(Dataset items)
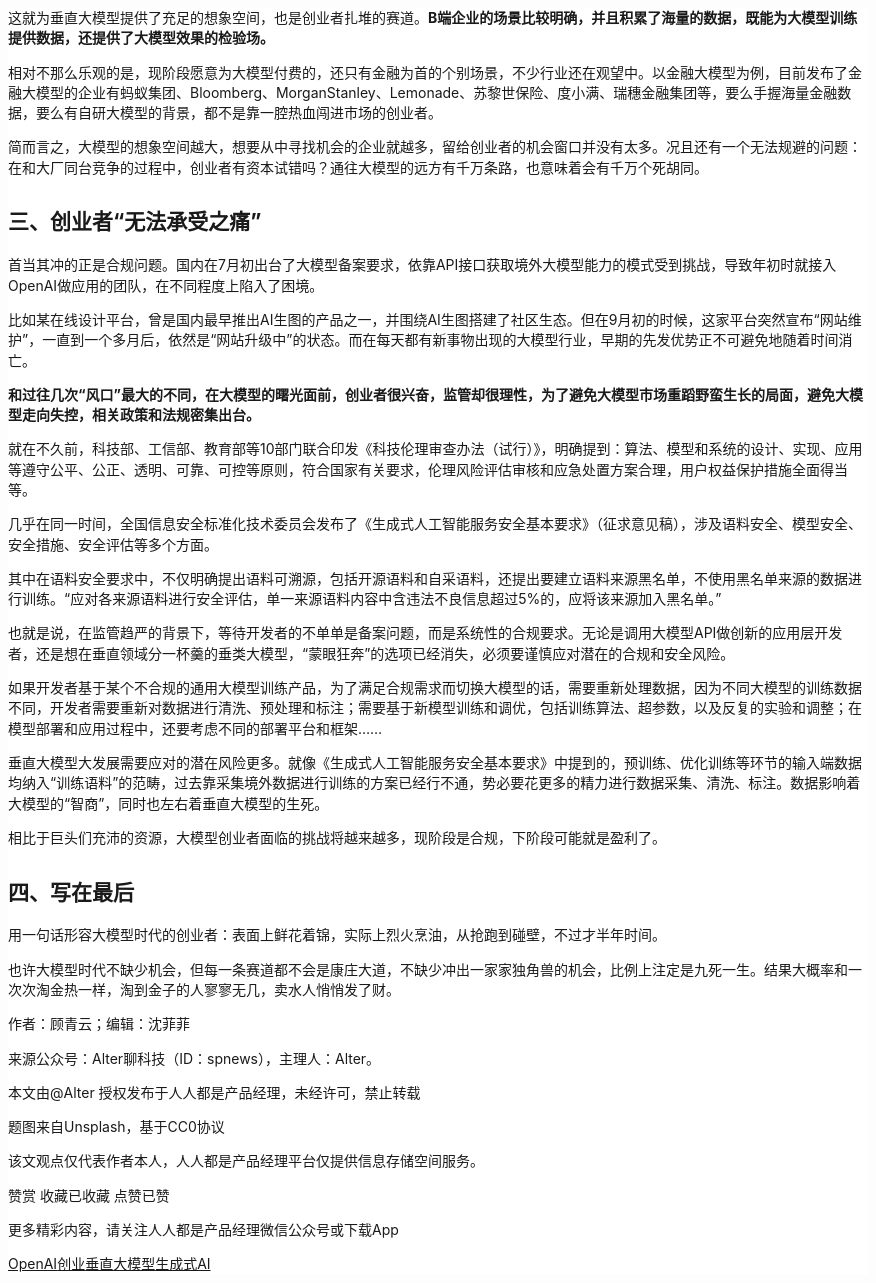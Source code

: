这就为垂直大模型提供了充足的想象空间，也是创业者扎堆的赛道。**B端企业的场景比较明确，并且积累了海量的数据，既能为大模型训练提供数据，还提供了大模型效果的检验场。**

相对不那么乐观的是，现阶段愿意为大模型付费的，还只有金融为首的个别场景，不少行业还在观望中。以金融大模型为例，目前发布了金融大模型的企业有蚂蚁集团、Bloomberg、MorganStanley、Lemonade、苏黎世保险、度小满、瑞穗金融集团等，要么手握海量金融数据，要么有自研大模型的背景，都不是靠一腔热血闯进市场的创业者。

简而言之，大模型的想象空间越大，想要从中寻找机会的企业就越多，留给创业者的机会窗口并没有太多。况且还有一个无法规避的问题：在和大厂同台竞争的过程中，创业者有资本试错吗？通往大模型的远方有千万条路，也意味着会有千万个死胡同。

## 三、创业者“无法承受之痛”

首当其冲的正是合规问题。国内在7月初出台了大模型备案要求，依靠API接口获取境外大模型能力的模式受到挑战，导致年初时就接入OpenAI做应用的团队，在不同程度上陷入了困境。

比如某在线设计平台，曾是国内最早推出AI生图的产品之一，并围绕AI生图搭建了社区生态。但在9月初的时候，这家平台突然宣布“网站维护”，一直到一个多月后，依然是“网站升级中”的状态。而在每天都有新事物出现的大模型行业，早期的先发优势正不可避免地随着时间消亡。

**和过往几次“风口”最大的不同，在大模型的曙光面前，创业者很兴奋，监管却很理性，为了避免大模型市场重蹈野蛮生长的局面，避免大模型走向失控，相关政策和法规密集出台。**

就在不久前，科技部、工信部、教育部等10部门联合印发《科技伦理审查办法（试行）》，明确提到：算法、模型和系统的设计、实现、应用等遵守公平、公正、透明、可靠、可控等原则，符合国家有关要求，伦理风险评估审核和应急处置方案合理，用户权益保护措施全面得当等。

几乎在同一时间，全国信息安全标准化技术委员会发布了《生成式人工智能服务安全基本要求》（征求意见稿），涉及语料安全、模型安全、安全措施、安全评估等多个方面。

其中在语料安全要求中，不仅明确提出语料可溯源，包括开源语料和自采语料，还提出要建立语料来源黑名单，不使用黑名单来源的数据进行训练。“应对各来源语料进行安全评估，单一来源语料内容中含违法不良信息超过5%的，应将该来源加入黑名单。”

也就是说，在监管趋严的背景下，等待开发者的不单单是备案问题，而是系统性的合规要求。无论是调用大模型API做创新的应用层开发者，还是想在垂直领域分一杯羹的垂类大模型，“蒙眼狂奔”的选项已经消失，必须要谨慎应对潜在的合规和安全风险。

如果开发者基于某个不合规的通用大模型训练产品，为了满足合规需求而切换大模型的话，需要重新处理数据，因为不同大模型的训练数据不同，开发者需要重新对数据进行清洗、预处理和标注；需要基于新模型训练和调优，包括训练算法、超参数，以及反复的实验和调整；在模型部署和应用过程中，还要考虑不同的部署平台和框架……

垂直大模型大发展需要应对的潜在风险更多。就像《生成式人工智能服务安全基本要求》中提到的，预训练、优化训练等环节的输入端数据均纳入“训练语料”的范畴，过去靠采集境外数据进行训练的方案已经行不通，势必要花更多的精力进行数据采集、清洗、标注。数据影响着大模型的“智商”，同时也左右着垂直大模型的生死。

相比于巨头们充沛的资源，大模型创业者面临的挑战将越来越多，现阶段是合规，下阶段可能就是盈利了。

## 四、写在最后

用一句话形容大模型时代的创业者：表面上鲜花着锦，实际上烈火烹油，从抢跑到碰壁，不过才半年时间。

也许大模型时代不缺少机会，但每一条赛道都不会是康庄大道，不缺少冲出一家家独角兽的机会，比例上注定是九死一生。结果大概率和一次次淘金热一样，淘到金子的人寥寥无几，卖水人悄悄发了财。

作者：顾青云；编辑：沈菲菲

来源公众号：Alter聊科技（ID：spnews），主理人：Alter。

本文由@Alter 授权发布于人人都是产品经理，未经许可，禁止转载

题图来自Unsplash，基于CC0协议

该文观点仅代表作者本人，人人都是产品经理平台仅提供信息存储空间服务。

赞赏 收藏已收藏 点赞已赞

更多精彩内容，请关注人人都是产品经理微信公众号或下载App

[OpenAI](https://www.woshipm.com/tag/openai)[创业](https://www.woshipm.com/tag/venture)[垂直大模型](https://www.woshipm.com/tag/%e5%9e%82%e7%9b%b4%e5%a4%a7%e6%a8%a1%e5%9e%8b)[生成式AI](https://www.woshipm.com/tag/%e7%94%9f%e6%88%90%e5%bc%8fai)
---
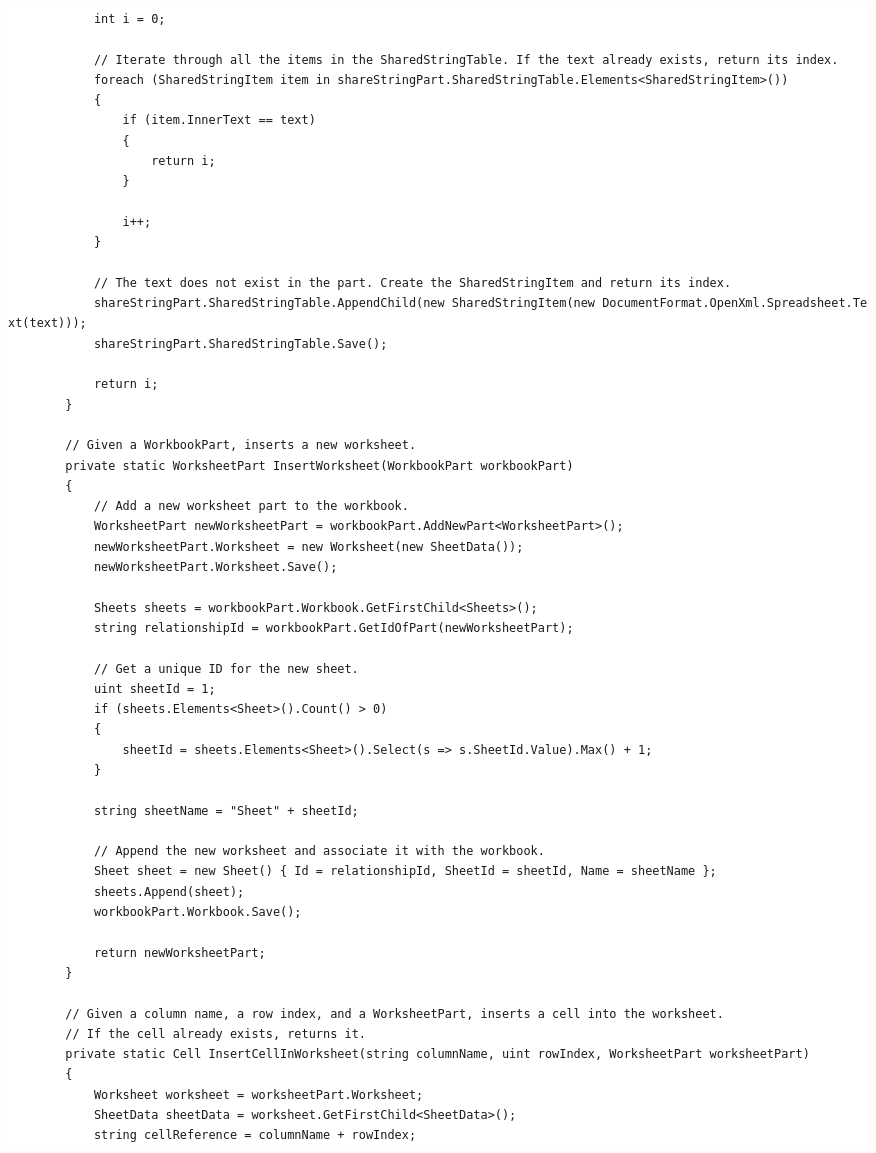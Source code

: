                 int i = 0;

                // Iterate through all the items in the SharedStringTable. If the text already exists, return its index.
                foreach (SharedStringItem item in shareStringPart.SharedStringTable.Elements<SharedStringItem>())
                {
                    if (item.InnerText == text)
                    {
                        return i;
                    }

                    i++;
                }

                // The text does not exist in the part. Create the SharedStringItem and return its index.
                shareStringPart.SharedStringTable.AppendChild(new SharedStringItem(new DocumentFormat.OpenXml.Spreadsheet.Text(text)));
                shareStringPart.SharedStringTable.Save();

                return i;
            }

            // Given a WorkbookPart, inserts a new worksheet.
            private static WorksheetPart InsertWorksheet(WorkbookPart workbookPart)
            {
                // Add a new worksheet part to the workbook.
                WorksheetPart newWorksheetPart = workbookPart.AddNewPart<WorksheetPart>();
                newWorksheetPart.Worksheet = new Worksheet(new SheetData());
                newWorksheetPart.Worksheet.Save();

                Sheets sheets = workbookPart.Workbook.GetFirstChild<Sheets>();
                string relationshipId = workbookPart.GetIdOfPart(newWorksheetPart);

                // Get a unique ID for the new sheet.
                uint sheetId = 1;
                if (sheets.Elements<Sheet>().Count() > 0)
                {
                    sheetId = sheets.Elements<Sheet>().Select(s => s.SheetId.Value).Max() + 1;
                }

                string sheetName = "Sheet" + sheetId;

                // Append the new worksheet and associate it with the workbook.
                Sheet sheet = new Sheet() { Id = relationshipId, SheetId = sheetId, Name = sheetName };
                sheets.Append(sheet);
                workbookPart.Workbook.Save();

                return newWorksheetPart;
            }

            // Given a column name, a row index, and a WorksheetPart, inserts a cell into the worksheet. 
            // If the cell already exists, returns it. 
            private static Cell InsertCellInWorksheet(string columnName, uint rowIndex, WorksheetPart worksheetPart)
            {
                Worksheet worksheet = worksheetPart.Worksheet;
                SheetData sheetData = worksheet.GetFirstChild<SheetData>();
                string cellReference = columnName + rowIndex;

§ ASSIGNMENT
What is needed is a verbatim copy of every line in the records above from the one containing "作者：顾青云；编辑：沈菲菲" down to the one containing "[OpenAI](https", both included, and nothing more.

§ EXERCISE SOLUTION
作者：顾青云；编辑：沈菲菲

来源公众号：Alter聊科技（ID：spnews），主理人：Alter。

本文由@Alter 授权发布于人人都是产品经理，未经许可，禁止转载

题图来自Unsplash，基于CC0协议

该文观点仅代表作者本人，人人都是产品经理平台仅提供信息存储空间服务。

赞赏 收藏已收藏 点赞已赞

更多精彩内容，请关注人人都是产品经理微信公众号或下载App

[OpenAI](https://www.woshipm.com/tag/openai)[创业](https://www.woshipm.com/tag/venture)[垂直大模型](https://www.woshipm.com/tag/%e5%9e%82%e7%9b%b4%e5%a4%a7%e6%a8%a1%e5%9e%8b)[生成式AI](https://www.woshipm.com/tag/%e7%94%9f%e6%88%90%e5%bc%8fai)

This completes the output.